**WHAT YOU NEED TO DO:**
Copy exactly the lines from the first line of the records below through the line containing "Linux Notice. Please", including both, and nothing else.

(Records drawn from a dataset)
*****

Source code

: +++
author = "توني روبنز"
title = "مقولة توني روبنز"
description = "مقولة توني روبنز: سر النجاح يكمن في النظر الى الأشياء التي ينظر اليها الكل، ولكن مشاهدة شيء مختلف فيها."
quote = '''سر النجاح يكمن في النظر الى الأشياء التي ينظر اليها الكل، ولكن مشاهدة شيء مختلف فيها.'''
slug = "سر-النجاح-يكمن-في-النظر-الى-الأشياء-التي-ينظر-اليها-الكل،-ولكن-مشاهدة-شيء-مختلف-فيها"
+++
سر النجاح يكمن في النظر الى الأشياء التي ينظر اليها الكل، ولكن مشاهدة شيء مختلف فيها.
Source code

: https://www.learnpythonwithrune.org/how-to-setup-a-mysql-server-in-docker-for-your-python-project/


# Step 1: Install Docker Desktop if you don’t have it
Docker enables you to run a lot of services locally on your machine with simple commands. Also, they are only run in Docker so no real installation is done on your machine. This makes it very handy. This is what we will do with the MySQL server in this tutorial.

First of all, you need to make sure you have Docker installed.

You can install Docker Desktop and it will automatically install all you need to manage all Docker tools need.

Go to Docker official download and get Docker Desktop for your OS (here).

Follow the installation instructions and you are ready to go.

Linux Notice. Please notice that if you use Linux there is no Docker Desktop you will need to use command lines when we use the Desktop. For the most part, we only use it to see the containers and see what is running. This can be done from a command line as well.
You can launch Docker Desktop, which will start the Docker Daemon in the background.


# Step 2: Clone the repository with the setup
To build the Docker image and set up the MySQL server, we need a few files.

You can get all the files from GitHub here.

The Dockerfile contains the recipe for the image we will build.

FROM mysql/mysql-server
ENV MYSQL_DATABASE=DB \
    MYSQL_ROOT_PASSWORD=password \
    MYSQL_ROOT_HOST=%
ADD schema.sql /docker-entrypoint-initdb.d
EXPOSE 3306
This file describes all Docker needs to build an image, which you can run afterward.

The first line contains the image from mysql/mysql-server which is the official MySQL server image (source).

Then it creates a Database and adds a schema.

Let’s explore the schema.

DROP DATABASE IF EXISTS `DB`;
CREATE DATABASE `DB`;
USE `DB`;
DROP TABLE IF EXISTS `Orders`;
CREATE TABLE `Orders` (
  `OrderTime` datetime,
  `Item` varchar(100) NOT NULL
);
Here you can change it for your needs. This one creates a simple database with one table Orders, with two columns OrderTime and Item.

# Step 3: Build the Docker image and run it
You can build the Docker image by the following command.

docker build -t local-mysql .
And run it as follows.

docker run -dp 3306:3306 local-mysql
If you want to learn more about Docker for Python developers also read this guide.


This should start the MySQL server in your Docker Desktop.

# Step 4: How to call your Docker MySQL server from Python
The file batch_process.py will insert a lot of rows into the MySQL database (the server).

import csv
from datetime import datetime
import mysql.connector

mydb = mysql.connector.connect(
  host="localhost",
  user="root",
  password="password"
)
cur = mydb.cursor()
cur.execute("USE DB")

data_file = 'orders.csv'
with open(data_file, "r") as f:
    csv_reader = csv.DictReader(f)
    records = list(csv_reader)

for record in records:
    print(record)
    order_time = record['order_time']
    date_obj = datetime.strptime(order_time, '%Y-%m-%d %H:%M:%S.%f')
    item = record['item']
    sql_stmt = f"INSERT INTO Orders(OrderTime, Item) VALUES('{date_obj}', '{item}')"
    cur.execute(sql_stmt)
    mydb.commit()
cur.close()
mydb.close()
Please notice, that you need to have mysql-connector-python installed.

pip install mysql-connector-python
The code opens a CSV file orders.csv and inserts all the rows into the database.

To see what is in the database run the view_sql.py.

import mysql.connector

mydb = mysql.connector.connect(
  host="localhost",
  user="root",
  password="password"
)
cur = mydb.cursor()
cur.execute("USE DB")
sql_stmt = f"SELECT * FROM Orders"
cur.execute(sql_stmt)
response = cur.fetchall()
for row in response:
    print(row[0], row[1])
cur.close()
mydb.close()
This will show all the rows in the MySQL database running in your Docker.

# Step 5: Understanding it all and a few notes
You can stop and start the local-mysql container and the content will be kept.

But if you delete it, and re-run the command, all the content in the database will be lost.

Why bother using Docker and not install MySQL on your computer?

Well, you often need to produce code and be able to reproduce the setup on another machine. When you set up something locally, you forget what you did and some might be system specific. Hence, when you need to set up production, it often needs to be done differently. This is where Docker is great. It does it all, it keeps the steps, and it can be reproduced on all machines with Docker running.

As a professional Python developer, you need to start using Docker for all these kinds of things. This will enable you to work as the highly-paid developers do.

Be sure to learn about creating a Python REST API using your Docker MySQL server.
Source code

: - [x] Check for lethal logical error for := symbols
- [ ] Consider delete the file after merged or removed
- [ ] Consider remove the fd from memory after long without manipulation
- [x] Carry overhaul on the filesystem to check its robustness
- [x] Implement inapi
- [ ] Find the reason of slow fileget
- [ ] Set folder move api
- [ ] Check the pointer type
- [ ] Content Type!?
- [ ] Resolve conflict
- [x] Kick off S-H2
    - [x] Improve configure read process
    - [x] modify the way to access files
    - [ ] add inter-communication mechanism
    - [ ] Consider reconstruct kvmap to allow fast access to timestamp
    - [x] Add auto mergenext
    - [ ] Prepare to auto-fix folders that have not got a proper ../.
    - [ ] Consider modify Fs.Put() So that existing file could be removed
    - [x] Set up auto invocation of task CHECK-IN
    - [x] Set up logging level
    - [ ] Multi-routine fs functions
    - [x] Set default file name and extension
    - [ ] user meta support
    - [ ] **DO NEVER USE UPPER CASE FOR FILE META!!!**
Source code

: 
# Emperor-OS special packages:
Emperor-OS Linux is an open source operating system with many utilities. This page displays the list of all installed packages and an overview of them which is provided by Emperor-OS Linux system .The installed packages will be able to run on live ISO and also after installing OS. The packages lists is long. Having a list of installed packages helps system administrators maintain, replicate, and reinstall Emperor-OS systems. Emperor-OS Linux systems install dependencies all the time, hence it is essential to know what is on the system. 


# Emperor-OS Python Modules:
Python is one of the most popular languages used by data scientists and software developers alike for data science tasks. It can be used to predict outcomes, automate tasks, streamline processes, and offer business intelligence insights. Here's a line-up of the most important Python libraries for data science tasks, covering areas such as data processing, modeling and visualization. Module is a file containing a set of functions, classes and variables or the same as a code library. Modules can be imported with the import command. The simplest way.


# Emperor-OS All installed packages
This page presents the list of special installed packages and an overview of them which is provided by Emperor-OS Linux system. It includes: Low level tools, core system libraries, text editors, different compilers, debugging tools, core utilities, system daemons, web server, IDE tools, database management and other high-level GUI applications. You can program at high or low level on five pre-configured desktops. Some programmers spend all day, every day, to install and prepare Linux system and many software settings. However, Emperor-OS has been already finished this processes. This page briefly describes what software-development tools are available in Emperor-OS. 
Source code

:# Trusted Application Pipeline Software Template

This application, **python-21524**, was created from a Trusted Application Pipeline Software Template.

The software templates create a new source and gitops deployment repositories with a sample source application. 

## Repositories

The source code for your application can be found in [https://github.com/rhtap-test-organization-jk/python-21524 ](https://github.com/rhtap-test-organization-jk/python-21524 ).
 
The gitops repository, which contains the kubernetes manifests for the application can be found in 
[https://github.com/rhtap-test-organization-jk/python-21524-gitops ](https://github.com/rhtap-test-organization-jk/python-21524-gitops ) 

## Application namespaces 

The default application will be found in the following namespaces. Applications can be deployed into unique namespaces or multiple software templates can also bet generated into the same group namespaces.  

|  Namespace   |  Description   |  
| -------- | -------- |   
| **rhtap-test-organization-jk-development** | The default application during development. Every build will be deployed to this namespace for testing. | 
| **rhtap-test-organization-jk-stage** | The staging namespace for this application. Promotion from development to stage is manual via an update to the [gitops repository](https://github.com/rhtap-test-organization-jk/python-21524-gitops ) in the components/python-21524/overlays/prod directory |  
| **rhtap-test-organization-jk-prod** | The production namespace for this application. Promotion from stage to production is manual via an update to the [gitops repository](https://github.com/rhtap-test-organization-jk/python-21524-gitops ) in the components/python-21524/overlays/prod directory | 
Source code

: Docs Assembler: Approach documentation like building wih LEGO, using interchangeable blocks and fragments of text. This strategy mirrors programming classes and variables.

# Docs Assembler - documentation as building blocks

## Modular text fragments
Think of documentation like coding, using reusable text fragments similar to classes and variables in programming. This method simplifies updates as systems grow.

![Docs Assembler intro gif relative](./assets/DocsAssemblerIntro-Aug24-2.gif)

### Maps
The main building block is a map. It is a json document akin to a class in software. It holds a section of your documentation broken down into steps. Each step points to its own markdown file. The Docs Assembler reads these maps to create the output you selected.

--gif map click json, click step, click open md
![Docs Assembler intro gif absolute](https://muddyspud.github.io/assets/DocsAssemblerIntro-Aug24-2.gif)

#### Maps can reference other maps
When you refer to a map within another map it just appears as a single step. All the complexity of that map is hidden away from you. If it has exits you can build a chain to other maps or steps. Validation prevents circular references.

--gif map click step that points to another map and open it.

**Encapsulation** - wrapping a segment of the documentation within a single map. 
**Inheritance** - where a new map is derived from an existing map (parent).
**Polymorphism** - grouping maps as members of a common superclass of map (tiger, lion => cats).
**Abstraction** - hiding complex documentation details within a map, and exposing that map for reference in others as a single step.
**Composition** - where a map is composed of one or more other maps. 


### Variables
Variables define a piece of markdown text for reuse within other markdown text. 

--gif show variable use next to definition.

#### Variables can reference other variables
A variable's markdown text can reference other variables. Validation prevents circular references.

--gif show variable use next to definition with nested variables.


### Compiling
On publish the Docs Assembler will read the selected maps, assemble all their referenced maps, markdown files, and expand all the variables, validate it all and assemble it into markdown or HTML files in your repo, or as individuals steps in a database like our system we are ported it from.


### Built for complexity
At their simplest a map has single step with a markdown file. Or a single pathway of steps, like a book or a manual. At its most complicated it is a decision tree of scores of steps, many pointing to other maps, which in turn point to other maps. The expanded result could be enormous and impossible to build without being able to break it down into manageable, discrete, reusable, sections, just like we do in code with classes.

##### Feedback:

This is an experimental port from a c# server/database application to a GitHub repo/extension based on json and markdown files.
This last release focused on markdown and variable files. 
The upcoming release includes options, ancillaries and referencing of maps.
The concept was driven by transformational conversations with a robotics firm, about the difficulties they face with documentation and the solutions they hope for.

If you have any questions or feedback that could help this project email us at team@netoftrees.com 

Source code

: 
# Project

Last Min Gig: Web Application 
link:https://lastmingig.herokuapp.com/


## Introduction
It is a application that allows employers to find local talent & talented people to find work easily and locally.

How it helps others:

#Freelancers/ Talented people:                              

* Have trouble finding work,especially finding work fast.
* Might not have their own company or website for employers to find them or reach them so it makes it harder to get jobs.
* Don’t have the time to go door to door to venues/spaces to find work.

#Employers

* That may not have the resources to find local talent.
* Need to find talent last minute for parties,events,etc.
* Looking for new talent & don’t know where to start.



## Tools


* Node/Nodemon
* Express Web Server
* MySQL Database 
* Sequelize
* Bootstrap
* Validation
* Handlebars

*****

**YOUR SOLUTION:**
Source code

: +++
author = "توني روبنز"
title = "مقولة توني روبنز"
description = "مقولة توني روبنز: سر النجاح يكمن في النظر الى الأشياء التي ينظر اليها الكل، ولكن مشاهدة شيء مختلف فيها."
quote = '''سر النجاح يكمن في النظر الى الأشياء التي ينظر اليها الكل، ولكن مشاهدة شيء مختلف فيها.'''
slug = "سر-النجاح-يكمن-في-النظر-الى-الأشياء-التي-ينظر-اليها-الكل،-ولكن-مشاهدة-شيء-مختلف-فيها"
+++
سر النجاح يكمن في النظر الى الأشياء التي ينظر اليها الكل، ولكن مشاهدة شيء مختلف فيها.
Source code

: https://www.learnpythonwithrune.org/how-to-setup-a-mysql-server-in-docker-for-your-python-project/


# Step 1: Install Docker Desktop if you don’t have it
Docker enables you to run a lot of services locally on your machine with simple commands. Also, they are only run in Docker so no real installation is done on your machine. This makes it very handy. This is what we will do with the MySQL server in this tutorial.

First of all, you need to make sure you have Docker installed.

You can install Docker Desktop and it will automatically install all you need to manage all Docker tools need.

Go to Docker official download and get Docker Desktop for your OS (here).

Follow the installation instructions and you are ready to go.

Linux Notice. Please notice that if you use Linux there is no Docker Desktop you will need to use command lines when we use the Desktop. For the most part, we only use it to see the containers and see what is running. This can be done from a command line as well.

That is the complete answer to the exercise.